Required action
Scan the material below, then work out how many of its lines contain the word "Júlia"; reply with that number only.

───── Listed records

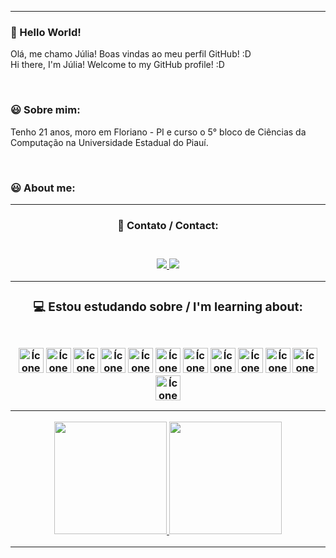 
 <hr>
 
 ### 👋 Hello World!
 Olá, me chamo Júlia! Boas vindas ao meu perfil GitHub! :D <br>
 Hi there, I'm Júlia! Welcome to my GitHub profile! :D 
 
 <br>
 
 ### 😃 Sobre mim:
 Tenho 21 anos, moro em Floriano - PI e curso o 5° bloco de Ciências da Computação na Universidade Estadual do Piauí.
 
 <br>
 
 ### 😃 About me:
 
<!-- 
<h3> Olá, eu sou a Júlia! </h3>
<p> 🎓 Sou acadêmica de Ciência da Computação - UESPI </p>
<p> ⏰ Estou nesta jornada há 2 anos </p>
<p> 📚 Estou sempre em busca de conhecimento! (busquem conhecimento 👽) </p>
-->
 <hr>
 
<div align="center"> 
 <h3>👤 Contato / Contact:<h3/>
<div/> 
 
  <br>
  
<div align="center">
 <a href="https://www.linkedin.com/in/julia-meneses/" target="_blank">
  <img src="https://img.shields.io/badge/LinkedIn-0077B5?style=for-the-badge&logo=linkedin&logoColor=white" target="_blank">
 </a>
 <a href = "mailto:juliamscc@gmail.com">
  <img src="https://img.shields.io/badge/Gmail-D14836?style=for-the-badge&logo=gmail&logoColor=white" target="_blank">
 </a>
</div>     


<hr>
 
<div align="center">
  <h3>💻 Estou estudando sobre / I'm learning about:<h3/>
</div>
  
<br>
 
<div align="center"> 
 <img src="https://cdn.jsdelivr.net/gh/devicons/devicon/icons/html5/html5-plain.svg" width="40" height="40" alt="Ícone HTML5" title="HTML5"/>
 <img src="https://cdn.jsdelivr.net/gh/devicons/devicon/icons/css3/css3-plain.svg" width="40" height="40" alt="Ícone CSS3" title="CSS3"/>
 <img src="https://cdn.jsdelivr.net/gh/devicons/devicon/icons/javascript/javascript-plain.svg" width="40" height="40" alt="Ícone Javascript" title="JAVASCRIPT"/>
 <img src="https://cdn.jsdelivr.net/gh/devicons/devicon/icons/php/php-plain.svg" width="40" height="40" alt="Ícone PHP" title="PHP"/>
 <img src="https://cdn.jsdelivr.net/gh/devicons/devicon/icons/java/java-original.svg" width="40" height="40" alt="Ícone Java" title="JAVA"/>
 <img src="https://cdn.jsdelivr.net/gh/devicons/devicon/icons/c/c-plain.svg" width="40" height="40" alt="Ícone C" title="C"/>
 <img src="https://cdn.jsdelivr.net/gh/devicons/devicon/icons/python/python-original.svg" width="40" height="40" alt="Ícone Python" title="PYTHON"/>
 <img src="https://cdn.jsdelivr.net/gh/devicons/devicon/icons/git/git-plain.svg" width="40" height="40" alt="Ícone Git" title="GIT"/>
 <img src="https://cdn.jsdelivr.net/gh/devicons/devicon/icons/github/github-original.svg" width="40" height="40" alt="Ícone Github" title="GITHUB"/>
 <img src="https://cdn.jsdelivr.net/gh/devicons/devicon/icons/react/react-original.svg" width="40" height="40" alt="Ícone React" title="REACT"/>
 <img src="https://cdn.jsdelivr.net/gh/devicons/devicon/icons/mysql/mysql-plain.svg" width="40" height="40" alt="Ícone MySQL" title="MYSQL"/>
 <img src="https://cdn.jsdelivr.net/gh/devicons/devicon/icons/androidstudio/androidstudio-plain.svg" width="40" height="40" alt="Ícone Android Studio" title="ANDROID STUDIO"/>
<div/>

<hr>

 <p align="center">
  <a href="https://github.com/julliamscc">
   <img height="180em" src="https://github-readme-stats-eight-theta.vercel.app/api?username=juliamscc&show_icons=true&theme=dracula&include_all_commits=true&count_private=true"/>
  <img height="180em" src="https://github-readme-stats-eight-theta.vercel.app/api/top-langs/?username=juliamscc&layout=compact&langs_count=8&theme=dracula"/>
  </a>
 </p>
<hr>
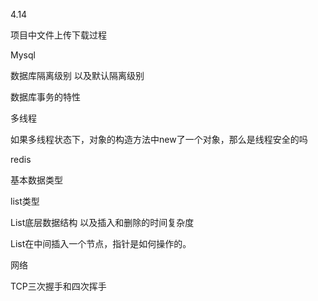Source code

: 4.14

项目中文件上传下载过程



Mysql

数据库隔离级别 以及默认隔离级别

数据库事务的特性



多线程

如果多线程状态下，对象的构造方法中new了一个对象，那么是线程安全的吗



redis

基本数据类型

list类型

List底层数据结构 以及插入和删除的时间复杂度

List在中间插入一个节点，指针是如何操作的。



网络

TCP三次握手和四次挥手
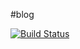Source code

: #blog

[![Build Status](http://img.shields.io/travis/roshanca/blog.svg?style=flat-square)](https://travis-ci.org/roshanca/blog)
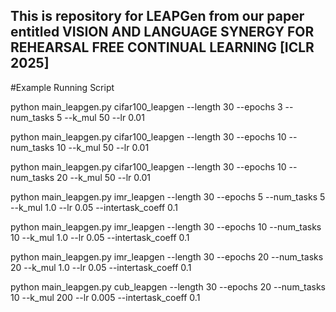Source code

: ## This is repository for LEAPGen from our paper entitled VISION AND LANGUAGE SYNERGY FOR REHEARSAL FREE CONTINUAL LEARNING [ICLR 2025]


#Example Running Script

python main_leapgen.py cifar100_leapgen --length 30 --epochs 3 --num_tasks 5 --k_mul 50 --lr 0.01 

python main_leapgen.py cifar100_leapgen --length 30 --epochs 10 --num_tasks 10 --k_mul 50 --lr 0.01

python main_leapgen.py cifar100_leapgen --length 30 --epochs 10 --num_tasks 20 --k_mul 50 --lr 0.01 


python main_leapgen.py imr_leapgen --length 30 --epochs 5 --num_tasks 5 --k_mul 1.0 --lr 0.05 --intertask_coeff 0.1 

python main_leapgen.py imr_leapgen --length 30 --epochs 10 --num_tasks 10 --k_mul 1.0 --lr 0.05 --intertask_coeff 0.1

python main_leapgen.py imr_leapgen --length 30 --epochs 20 --num_tasks 20 --k_mul 1.0 --lr 0.05 --intertask_coeff 0.1


python main_leapgen.py cub_leapgen --length 30 --epochs 20 --num_tasks 10 --k_mul 200 --lr 0.005 --intertask_coeff 0.1
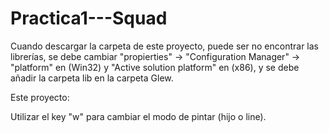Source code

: # Practica1---Squad
Cuando descargar la carpeta de este proyecto, puede ser no encontrar las librerías, se debe cambiar "propierties" -> "Configuration Manager" -> "platform" en (Win32) y "Active solution platform" en (x86), y se debe añadir la carpeta lib en la carpeta Glew.

Este proyecto:

Utilizar el key "w" para cambiar el modo de pintar (hijo o line).
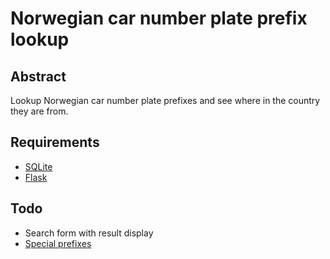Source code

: # Norwegian car number plate prefix lookup

## Abstract

Lookup Norwegian car number plate prefixes and see where in the country they are from.

## Requirements

* [SQLite](http://www.sqlite.org/)
* [Flask](http://flask.pocoo.org/)

## Todo

* Search form with result display
* [Special prefixes](http://en.wikipedia.org/wiki/Vehicle_registration_plates_of_Norway#Car_number_prefixes_and_sequence_numbers)

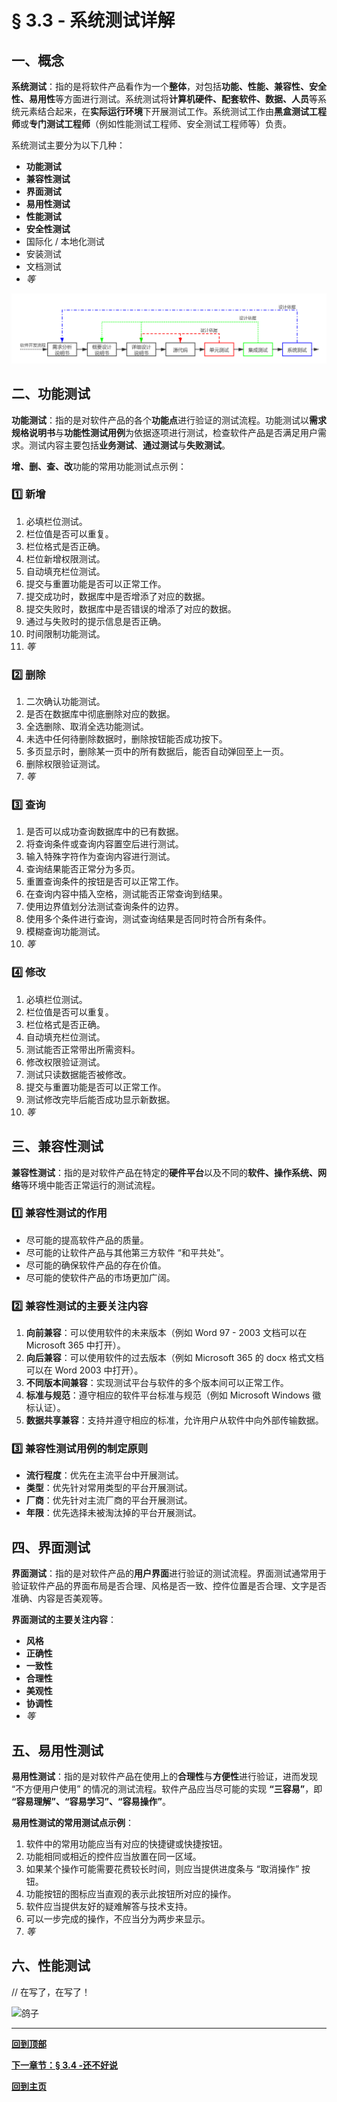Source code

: # § 3.3 - 系统测试详解

## 一、概念

**系统测试**：指的是将软件产品看作为一个**整体**，对包括**功能、性能、兼容性、安全性、易用性**等方面进行测试。系统测试将**计算机硬件、配套软件、数据、人员**等系统元素结合起来，在**实际运行环境**下开展测试工作。系统测试工作由**黑盒测试工程师**或**专门测试工程师**（例如性能测试工程师、安全测试工程师等）负责。

系统测试主要分为以下几种：

- **功能测试**
- **兼容性测试**
- **界面测试**
- **易用性测试**
- **性能测试**
- **安全性测试**
- 国际化 / 本地化测试
- 安装测试
- 文档测试
- *等*

![软件开发流程](https://github.com/Lingggao/Software-Testing-Basics/blob/master/%E7%AC%AC%E4%B8%89%E7%AB%A0/3_1_%E8%BD%AF%E4%BB%B6%E5%BC%80%E5%8F%91%E6%B5%81%E7%A8%8B.png?raw=true)

## 二、功能测试

**功能测试**：指的是对软件产品的各个**功能点**进行验证的测试流程。功能测试以**需求规格说明书**与**功能性测试用例**为依据逐项进行测试，检查软件产品是否满足用户需求。测试内容主要包括**业务测试**、**通过测试**与**失败测试**。

**增、删、查、改**功能的常用功能测试点示例：

### :one: 新增

1. 必填栏位测试。
2. 栏位值是否可以重复。
3. 栏位格式是否正确。
4. 栏位新增权限测试。
5. 自动填充栏位测试。
6. 提交与重置功能是否可以正常工作。
7. 提交成功时，数据库中是否增添了对应的数据。
8. 提交失败时，数据库中是否错误的增添了对应的数据。
9. 通过与失败时的提示信息是否正确。
10. 时间限制功能测试。
11. *等*

### :two: 删除

1. 二次确认功能测试。
2. 是否在数据库中彻底删除对应的数据。
3. 全选删除、取消全选功能测试。
4. 未选中任何待删除数据时，删除按钮能否成功按下。
5. 多页显示时，删除某一页中的所有数据后，能否自动弹回至上一页。
6. 删除权限验证测试。
7. *等*

### :three: 查询

1. 是否可以成功查询数据库中的已有数据。
2. 将查询条件或查询内容置空后进行测试。
3. 输入特殊字符作为查询内容进行测试。
4. 查询结果能否正常分为多页。
5. 重置查询条件的按钮是否可以正常工作。
6. 在查询内容中插入空格，测试能否正常查询到结果。
7. 使用边界值划分法测试查询条件的边界。
8. 使用多个条件进行查询，测试查询结果是否同时符合所有条件。
9. 模糊查询功能测试。
10. *等*

### :four: 修改

1. 必填栏位测试。
2. 栏位值是否可以重复。
3. 栏位格式是否正确。
4. 自动填充栏位测试。
5. 测试能否正常带出所需资料。
6. 修改权限验证测试。
7. 测试只读数据能否被修改。
8. 提交与重置功能是否可以正常工作。
9. 测试修改完毕后能否成功显示新数据。
10. *等*

## 三、兼容性测试

**兼容性测试**：指的是对软件产品在特定的**硬件平台**以及不同的**软件、操作系统、网络**等环境中能否正常运行的测试流程。

### :one: ​兼容性测试的作用

- 尽可能的提高软件产品的质量。
- 尽可能的让软件产品与其他第三方软件 “和平共处”。
- 尽可能的确保软件产品的存在价值。
- 尽可能的使软件产品的市场更加广阔。

### :two: ​兼容性测试的主要关注内容

1. **向前兼容**：可以使用软件的未来版本（例如 Word 97 - 2003 文档可以在 Microsoft 365 中打开）。
2. **向后兼容**：可以使用软件的过去版本（例如 Microsoft 365 的 docx 格式文档可以在 Word 2003 中打开）。
3. **不同版本间兼容**：实现测试平台与软件的多个版本间可以正常工作。
4. **标准与规范**：遵守相应的软件平台标准与规范（例如 Microsoft Windows 徽标认证）。
5. **数据共享兼容**：支持并遵守相应的标准，允许用户从软件中向外部传输数据。

### :three: ​兼容性测试用例的制定原则

- **流行程度**：优先在主流平台中开展测试。
- **类型**：优先针对常用类型的平台开展测试。
- **厂商**：优先针对主流厂商的平台开展测试。
- **年限**：优先选择未被淘汰掉的平台开展测试。

## 四、界面测试

**界面测试**：指的是对软件产品的**用户界面**进行验证的测试流程。界面测试通常用于验证软件产品的界面布局是否合理、风格是否一致、控件位置是否合理、文字是否准确、内容是否美观等。

**界面测试的主要关注内容**：

- **风格**
- **正确性**
- **一致性**
- **合理性**
- **美观性**
- **协调性**
- *等*

## 五、易用性测试

**易用性测试**：指的是对软件产品在使用上的**合理性**与**方便性**进行验证，进而发现 “不方便用户使用” 的情况的测试流程。软件产品应当尽可能的实现 **“三容易”**，即 **“容易理解”、“容易学习”、“容易操作”**。

**易用性测试的常用测试点示例**：

1. 软件中的常用功能应当有对应的快捷键或快捷按钮。
2. 功能相同或相近的控件应当放置在同一区域。
3. 如果某个操作可能需要花费较长时间，则应当提供进度条与 “取消操作” 按钮。
4. 功能按钮的图标应当直观的表示此按钮所对应的操作。
5. 软件应当提供友好的疑难解答与技术支持。
6. 可以一步完成的操作，不应当分为两步来显示。
7. *等*

## 六、性能测试

// 在写了，在写了！

![鸽子](https://camo.githubusercontent.com/01892b3b88989eae06fd01545aa99e2a0b68cf05/68747470733a2f2f747365322d6d6d2e636e2e62696e672e6e65742f74682f69642f4f49502e547a64333564376e7a594175624651467430762d5451414141413f7069643d4170692672733d31)



---

[**回到顶部**](https://github.com/Lingggao/Software-Testing-Basics/blob/master/%E7%AC%AC%E4%B8%89%E7%AB%A0/3_3_%E7%B3%BB%E7%BB%9F%E6%B5%8B%E8%AF%95%E8%AF%A6%E8%A7%A3.md#-33---%E7%B3%BB%E7%BB%9F%E6%B5%8B%E8%AF%95%E8%AF%A6%E8%A7%A3)

[**下一章节：§ 3.4 -还不好说**]()

[**回到主页**](https://github.com/Lingggao/Software-Testing-Basics#%E8%BD%AF%E4%BB%B6%E6%B5%8B%E8%AF%95%E5%9F%BA%E7%A1%80%E5%AD%A6%E4%B9%A0%E7%AC%94%E8%AE%B0)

──────────

Task solution
3